WHAT YOU ARE ASKED TO DO
Answer with one number only: how many lines in the material contain "information".

----

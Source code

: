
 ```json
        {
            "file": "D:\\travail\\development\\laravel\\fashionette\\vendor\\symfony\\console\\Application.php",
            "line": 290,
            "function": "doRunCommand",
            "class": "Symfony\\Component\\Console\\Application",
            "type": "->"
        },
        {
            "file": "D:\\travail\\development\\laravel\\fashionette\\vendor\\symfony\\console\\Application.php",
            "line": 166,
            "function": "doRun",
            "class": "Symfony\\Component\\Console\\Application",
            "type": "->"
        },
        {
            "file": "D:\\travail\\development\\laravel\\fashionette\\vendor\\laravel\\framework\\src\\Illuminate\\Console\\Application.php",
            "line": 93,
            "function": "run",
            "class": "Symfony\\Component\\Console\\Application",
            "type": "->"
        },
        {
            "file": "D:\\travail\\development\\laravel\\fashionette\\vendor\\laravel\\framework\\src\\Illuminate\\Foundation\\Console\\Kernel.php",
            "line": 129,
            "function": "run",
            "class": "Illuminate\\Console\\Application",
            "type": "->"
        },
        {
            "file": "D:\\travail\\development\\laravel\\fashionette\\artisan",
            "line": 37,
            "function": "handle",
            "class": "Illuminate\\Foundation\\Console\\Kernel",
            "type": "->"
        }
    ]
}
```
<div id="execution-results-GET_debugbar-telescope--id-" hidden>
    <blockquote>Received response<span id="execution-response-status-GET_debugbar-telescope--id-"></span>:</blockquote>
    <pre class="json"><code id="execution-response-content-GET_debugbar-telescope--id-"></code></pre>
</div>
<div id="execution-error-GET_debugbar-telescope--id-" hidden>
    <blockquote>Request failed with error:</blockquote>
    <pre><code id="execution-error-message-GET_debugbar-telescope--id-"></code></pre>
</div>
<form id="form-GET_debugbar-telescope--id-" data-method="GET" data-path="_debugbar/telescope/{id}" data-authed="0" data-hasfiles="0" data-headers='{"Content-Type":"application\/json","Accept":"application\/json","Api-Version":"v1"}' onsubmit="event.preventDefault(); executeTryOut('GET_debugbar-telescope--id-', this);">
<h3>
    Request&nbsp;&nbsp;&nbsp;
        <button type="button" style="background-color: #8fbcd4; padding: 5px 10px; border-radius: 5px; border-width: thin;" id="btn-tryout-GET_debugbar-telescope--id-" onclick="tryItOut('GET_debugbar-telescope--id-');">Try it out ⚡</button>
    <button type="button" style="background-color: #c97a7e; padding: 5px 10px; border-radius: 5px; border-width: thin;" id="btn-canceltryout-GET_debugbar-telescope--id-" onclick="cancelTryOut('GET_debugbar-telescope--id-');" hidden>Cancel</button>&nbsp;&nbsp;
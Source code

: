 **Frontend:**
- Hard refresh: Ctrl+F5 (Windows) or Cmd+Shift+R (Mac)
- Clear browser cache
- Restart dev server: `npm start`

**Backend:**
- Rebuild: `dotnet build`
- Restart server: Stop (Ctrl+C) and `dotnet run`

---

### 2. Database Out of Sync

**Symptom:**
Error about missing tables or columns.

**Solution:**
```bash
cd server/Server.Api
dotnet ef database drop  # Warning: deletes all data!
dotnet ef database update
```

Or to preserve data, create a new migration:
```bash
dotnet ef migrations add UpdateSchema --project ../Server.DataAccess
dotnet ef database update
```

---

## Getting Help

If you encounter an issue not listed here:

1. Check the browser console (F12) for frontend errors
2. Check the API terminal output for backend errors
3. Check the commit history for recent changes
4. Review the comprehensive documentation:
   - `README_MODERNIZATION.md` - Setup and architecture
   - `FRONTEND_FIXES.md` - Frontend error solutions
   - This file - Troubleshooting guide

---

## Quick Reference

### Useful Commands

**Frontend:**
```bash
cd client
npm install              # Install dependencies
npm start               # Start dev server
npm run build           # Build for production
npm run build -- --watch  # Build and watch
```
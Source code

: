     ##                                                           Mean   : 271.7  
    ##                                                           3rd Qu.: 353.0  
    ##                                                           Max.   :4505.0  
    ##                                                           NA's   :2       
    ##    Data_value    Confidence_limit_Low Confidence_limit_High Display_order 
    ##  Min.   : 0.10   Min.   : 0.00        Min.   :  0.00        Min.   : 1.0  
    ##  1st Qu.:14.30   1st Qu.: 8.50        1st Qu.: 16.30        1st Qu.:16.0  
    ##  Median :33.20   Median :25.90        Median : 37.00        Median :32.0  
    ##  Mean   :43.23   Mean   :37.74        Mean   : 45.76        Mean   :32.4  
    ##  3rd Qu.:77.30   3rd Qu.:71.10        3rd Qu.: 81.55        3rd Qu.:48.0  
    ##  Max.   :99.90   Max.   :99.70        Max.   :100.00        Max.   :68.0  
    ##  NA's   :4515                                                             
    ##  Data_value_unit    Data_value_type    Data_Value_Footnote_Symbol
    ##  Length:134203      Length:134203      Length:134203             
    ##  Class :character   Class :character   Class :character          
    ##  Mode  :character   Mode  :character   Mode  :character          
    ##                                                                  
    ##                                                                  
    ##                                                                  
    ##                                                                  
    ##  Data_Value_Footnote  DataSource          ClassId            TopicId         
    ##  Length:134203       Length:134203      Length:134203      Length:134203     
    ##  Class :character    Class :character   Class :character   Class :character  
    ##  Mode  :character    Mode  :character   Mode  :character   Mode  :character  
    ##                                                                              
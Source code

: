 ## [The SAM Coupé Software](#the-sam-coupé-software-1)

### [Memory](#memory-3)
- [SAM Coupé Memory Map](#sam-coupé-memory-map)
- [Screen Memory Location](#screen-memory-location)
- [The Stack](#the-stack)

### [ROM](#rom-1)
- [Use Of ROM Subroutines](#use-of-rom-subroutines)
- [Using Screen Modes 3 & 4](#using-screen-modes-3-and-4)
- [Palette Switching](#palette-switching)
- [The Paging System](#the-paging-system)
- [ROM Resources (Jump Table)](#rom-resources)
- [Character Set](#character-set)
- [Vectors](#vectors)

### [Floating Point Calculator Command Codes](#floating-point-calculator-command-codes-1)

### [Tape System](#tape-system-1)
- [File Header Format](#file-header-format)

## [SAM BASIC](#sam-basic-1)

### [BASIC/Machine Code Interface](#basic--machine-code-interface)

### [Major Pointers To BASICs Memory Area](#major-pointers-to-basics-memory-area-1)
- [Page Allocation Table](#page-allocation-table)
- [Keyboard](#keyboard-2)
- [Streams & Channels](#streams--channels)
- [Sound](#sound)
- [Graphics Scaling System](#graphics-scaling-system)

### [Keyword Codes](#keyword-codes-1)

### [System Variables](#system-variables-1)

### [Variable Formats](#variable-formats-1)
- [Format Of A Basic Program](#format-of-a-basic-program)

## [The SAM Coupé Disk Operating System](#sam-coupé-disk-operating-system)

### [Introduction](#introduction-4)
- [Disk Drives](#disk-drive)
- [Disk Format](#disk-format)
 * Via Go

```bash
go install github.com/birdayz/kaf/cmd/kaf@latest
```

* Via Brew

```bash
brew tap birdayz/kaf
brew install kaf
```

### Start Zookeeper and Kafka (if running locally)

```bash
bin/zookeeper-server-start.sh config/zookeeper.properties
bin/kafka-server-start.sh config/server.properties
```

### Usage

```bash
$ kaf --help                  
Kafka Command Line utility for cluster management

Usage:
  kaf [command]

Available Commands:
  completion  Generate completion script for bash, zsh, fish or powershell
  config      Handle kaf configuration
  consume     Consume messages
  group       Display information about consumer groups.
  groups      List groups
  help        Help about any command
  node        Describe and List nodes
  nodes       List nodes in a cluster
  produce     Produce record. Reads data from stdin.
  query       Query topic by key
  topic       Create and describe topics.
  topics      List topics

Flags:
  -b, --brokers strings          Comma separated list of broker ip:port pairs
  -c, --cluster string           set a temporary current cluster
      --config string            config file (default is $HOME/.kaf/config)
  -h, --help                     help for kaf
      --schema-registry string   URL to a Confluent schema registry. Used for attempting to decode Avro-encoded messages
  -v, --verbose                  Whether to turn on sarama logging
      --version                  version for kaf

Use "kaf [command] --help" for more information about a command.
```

----

ANSWER TO THIS TASK
2